Además, publicó una serie de notables documentos magisteriales como la encíclica Quanta cura y el Syllabus (1864), en el que condenaba lo errores del modernismo y el documento Non Fxpedit(1877), sobre la participación de los católicos en la vida pública; en 1862 instituyó un dicasterio para las cuestiones orientales y en 1867 celebró, con particular solemnidad, el XVIII centenario del martirio de los apóstoles San Pedro y San Pablo en Roma.
Todavía, antes de caer Roma en poder de los insurgentes, en 1869 pudo recibir allí el homenaje de todo el mundo con motivo de sus bodas de oro sacerdotales y, el 8 de diciembre de 1869, inaugurar el Concilio Vaticano 1, la perla de su pontificado, que tuvo que suspenderse el 18 de julio de 1870, al estallar la guerra franco-prusiana. Este concilio definió como verdad dogmática la infalibilidad del papa en materia de fe y costumbres.
Ya enfermo, aún tuvo fuerzas para dirigir un discurso a los sacerdotes de la Ciudad Eterna (2 de febrero de 1878). Murió cinco días después en Roma, el 7 de febrero de 1878. Pío IX había vivido el pontificado más largo de la historia.
SEMBLANZA ESPIRITUAL
Después de más de un siglo, estudiando su vida y su obra, siempre con fama de hombre bondadoso y habiéndose probado la heroicidad de sus virtudes, Juan Pablo II lo declaró Beato el 3 de septiembre de 2000. Su semblanza espiritual la hizo Juan Pablo II el día de su beatificación al decir de Pío IX en la homilía: «En medio de los acontecimientos turbulentos de su tiempo, fue ejemplo de incondicional adhesión al depósito inmutable de las verdades reveladas. Fiel en toda circunstancia a los compromisos de su ministerio, supo siempre dar la supremacía absoluta a Dios y a los valores espirituales. Su larguísimo pontificado no fue ciertamente fácil y tuvo que sufrir mucho en el cumplimiento de su misión al servicio del Evangelio.
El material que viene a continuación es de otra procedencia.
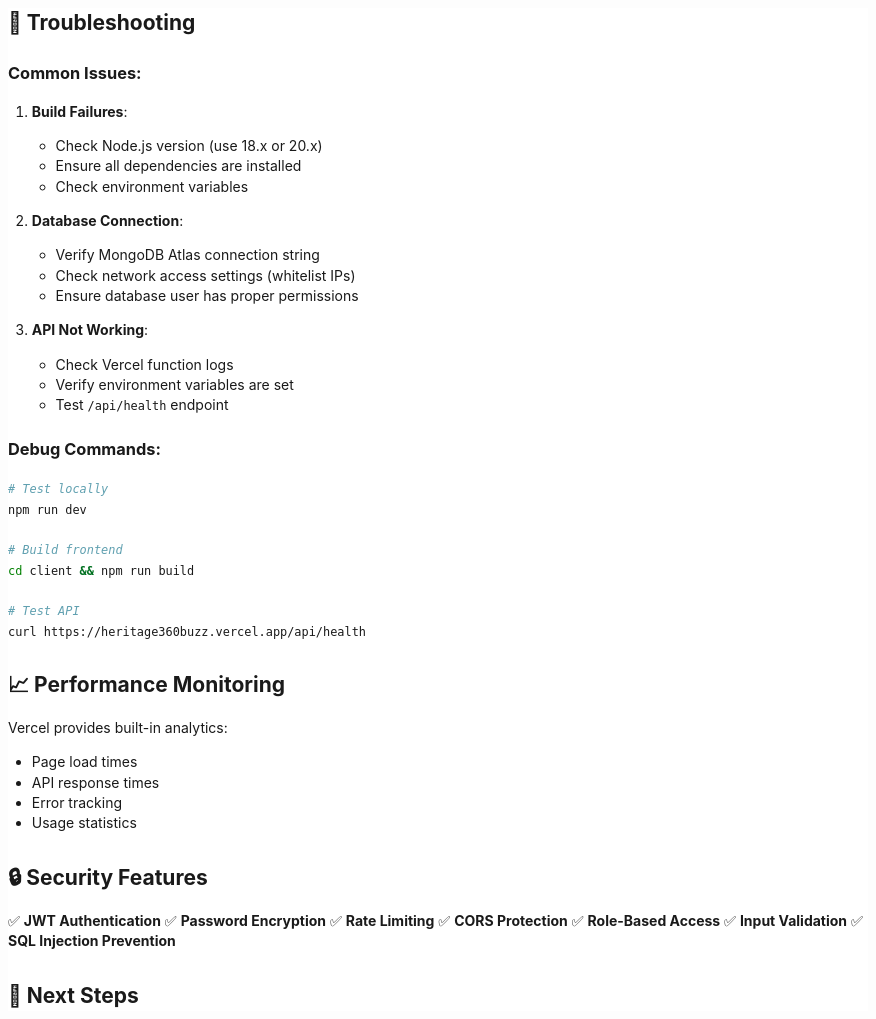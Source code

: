 ## 🚨 Troubleshooting

### Common Issues:

1. **Build Failures**:
   - Check Node.js version (use 18.x or 20.x)
   - Ensure all dependencies are installed
   - Check environment variables

2. **Database Connection**:
   - Verify MongoDB Atlas connection string
   - Check network access settings (whitelist IPs)
   - Ensure database user has proper permissions

3. **API Not Working**:
   - Check Vercel function logs
   - Verify environment variables are set
   - Test `/api/health` endpoint

### Debug Commands:

```bash
# Test locally
npm run dev

# Build frontend
cd client && npm run build

# Test API
curl https://heritage360buzz.vercel.app/api/health
```

## 📈 Performance Monitoring

Vercel provides built-in analytics:
- Page load times
- API response times
- Error tracking
- Usage statistics

## 🔒 Security Features

✅ **JWT Authentication**
✅ **Password Encryption**
✅ **Rate Limiting**
✅ **CORS Protection**
✅ **Role-Based Access**
✅ **Input Validation**
✅ **SQL Injection Prevention**

## 🌟 Next Steps

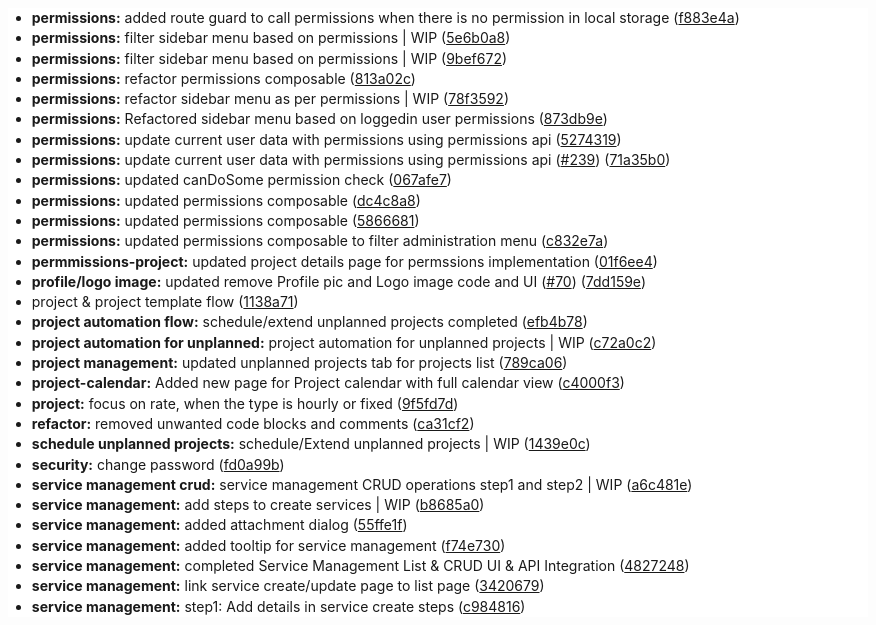 - **permissions:** added route guard to call permissions when there is no permission in local storage ([f883e4a](https://github.com/mudrantarhq/brightreturn-web/commit/f883e4a4dfd02685409668cdb583690b4bdc83a9))
- **permissions:** filter sidebar menu based on permissions | WIP ([5e6b0a8](https://github.com/mudrantarhq/brightreturn-web/commit/5e6b0a84bcb62f3e3aa0508a2dd4dbe7a0e3ceaf))
- **permissions:** filter sidebar menu based on permissions | WIP ([9bef672](https://github.com/mudrantarhq/brightreturn-web/commit/9bef672209c0a42fc480a43ec65a5a2aebe503cc))
- **permissions:** refactor permissions composable ([813a02c](https://github.com/mudrantarhq/brightreturn-web/commit/813a02ca62101b248dbb6c736640d6423845fa92))
- **permissions:** refactor sidebar menu as per permissions | WIP ([78f3592](https://github.com/mudrantarhq/brightreturn-web/commit/78f35926effda96c832af9f228a6db2db36ebb73))
- **permissions:** Refactored sidebar menu based on loggedin user permissions ([873db9e](https://github.com/mudrantarhq/brightreturn-web/commit/873db9e161308640e476dfa4112aff17b095483c))
- **permissions:** update current user data with permissions using permissions api ([5274319](https://github.com/mudrantarhq/brightreturn-web/commit/5274319bdc05bc9c1c8fff352c2c00f9a9436b8c))
- **permissions:** update current user data with permissions using permissions api ([#239](https://github.com/mudrantarhq/brightreturn-web/issues/239)) ([71a35b0](https://github.com/mudrantarhq/brightreturn-web/commit/71a35b012584a41562bbaec89c82b875ad324a61))
- **permissions:** updated canDoSome permission check ([067afe7](https://github.com/mudrantarhq/brightreturn-web/commit/067afe7e60e8fd82afbfbd02598107bfa2287aa7))
- **permissions:** updated permissions composable ([dc4c8a8](https://github.com/mudrantarhq/brightreturn-web/commit/dc4c8a88fd2154e81b919107b9c9ffea651f31e4))
- **permissions:** updated permissions composable ([5866681](https://github.com/mudrantarhq/brightreturn-web/commit/58666814ff6f066ea86adc3ccf833bee21cf0575))
- **permissions:** updated permissions composable to filter administration menu ([c832e7a](https://github.com/mudrantarhq/brightreturn-web/commit/c832e7a028a33685afb912897b496c51baff3bab))
- **permmissions-project:** updated project details page for permssions implementation ([01f6ee4](https://github.com/mudrantarhq/brightreturn-web/commit/01f6ee44a8bf7a69f354060e8a66a5d88397851d))
- **profile/logo image:** updated remove Profile pic and Logo image code and UI ([#70](https://github.com/mudrantarhq/brightreturn-web/issues/70)) ([7dd159e](https://github.com/mudrantarhq/brightreturn-web/commit/7dd159efe43f6ca58d4c0fb8aa51160806c3e73d))
- project & project template flow ([1138a71](https://github.com/mudrantarhq/brightreturn-web/commit/1138a71a160351b2df92356018e2ca1e83845683))
- **project automation flow:** schedule/extend unplanned projects completed ([efb4b78](https://github.com/mudrantarhq/brightreturn-web/commit/efb4b78c357a2bf0edde7894fb65f895306e4195))
- **project automation for unplanned:** project automation for unplanned projects | WIP ([c72a0c2](https://github.com/mudrantarhq/brightreturn-web/commit/c72a0c27513c8285d02f3019eb579926d156e325))
- **project management:** updated unplanned projects tab for projects list ([789ca06](https://github.com/mudrantarhq/brightreturn-web/commit/789ca06fa28912779b62706fc7560f0f11c50fca))
- **project-calendar:** Added new page for Project calendar with full calendar view ([c4000f3](https://github.com/mudrantarhq/brightreturn-web/commit/c4000f3d6a75e682af74ebae2425149ad433ffd8))
- **project:** focus on rate, when the type is hourly or fixed ([9f5fd7d](https://github.com/mudrantarhq/brightreturn-web/commit/9f5fd7d94baa71c035f39c92849d27a2f0fcf67b))
- **refactor:** removed unwanted code blocks and comments ([ca31cf2](https://github.com/mudrantarhq/brightreturn-web/commit/ca31cf2886f232da1ff7242071852eaf2d636a85))
- **schedule unplanned projects:** schedule/Extend unplanned projects | WIP ([1439e0c](https://github.com/mudrantarhq/brightreturn-web/commit/1439e0cce4413880febc3880c1b002ed0e4afc61))
- **security:** change password ([fd0a99b](https://github.com/mudrantarhq/brightreturn-web/commit/fd0a99b8f6eb093d554ceef5c01f5bae3bfb031b))
- **service management crud:** service management CRUD operations step1 and step2 | WIP ([a6c481e](https://github.com/mudrantarhq/brightreturn-web/commit/a6c481eb477bcb1f1c54044814c3438a1a34a31f))
- **service management:** add steps to create services | WIP ([b8685a0](https://github.com/mudrantarhq/brightreturn-web/commit/b8685a0390d58e9b5b08dcdc15dad9cb410cb658))
- **service management:** added attachment dialog ([55ffe1f](https://github.com/mudrantarhq/brightreturn-web/commit/55ffe1fd8c3fdbe42a77a4671bd85d3f704b57ff))
- **service management:** added tooltip for service management ([f74e730](https://github.com/mudrantarhq/brightreturn-web/commit/f74e730f9d40762ceaa57a120ef06c45fdee3a5d))
- **service management:** completed Service Management List & CRUD UI & API Integration ([4827248](https://github.com/mudrantarhq/brightreturn-web/commit/48272481cf91cc26cf02cb4290a72b7682676339))
- **service management:** link service create/update page to list page ([3420679](https://github.com/mudrantarhq/brightreturn-web/commit/3420679e1765e5259f01e20ba6f59a0b6642a99a))
- **service management:** step1: Add details in service create steps ([c984816](https://github.com/mudrantarhq/brightreturn-web/commit/c98481657f8350d3c5d96f58f541f0f77b54ed82))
Fue muy amado, pero también odiado y calumniado. Pero fue precisamente en medio de estos contrastes donde brilló más resplandeciente la luz de sus virtudes: las prolongadas tribulaciones fortalecieron su confianza en la divina Providencia, de cuyo soberano dominio sobre las vicisitudes humanas nunca dudó. De aquí nacía la profunda serenidad de Pío IX, incluso en medio de las incomprensiones y los ataques de tantas personas hostiles. A quien estaba a su lado gustaba decir: "En las cosas humanas hay que contentarse con hacer lo mejor que se pueda y en el resto abandonarse a la Providencia, la cual saneará los defectos y las insuficiencias del hombre". Sostenido por esta interior convicción, convocó el Concilio Ecuménico Vaticano 1, que aclaró con magistral autoridad algunas cuestiones entonces debatidas, confirmando la armonía entre la fe y la razón. En los momentos de la prueba, Pío IX encontró apoyo en María, de la que era muy devoto. Al proclamar el dogma de la Inmaculada Concepción, recordó a todos que en las tempestades de la existencia humana brilla en la Virgen la luz de Cristo más fuerte que el pecado y que la muerte».
ORACIÓN. Señor Dios nuestro, que, en tiempos de grandes transformaciones culturales y sociales, guiaste el camino de tu Iglesia, confiándola al seguro magisterio, al infatigable celo apostólico y a la ferviente caridad de tu siervo el papa Pío IX, te pedimos humildemente, por la intercesión de la Santísima Virgen, a quien proclamó Inmaculada, que confirmes nuestra fe, que alimentes nuestra esperanza y fortalezcas nuestra caridad.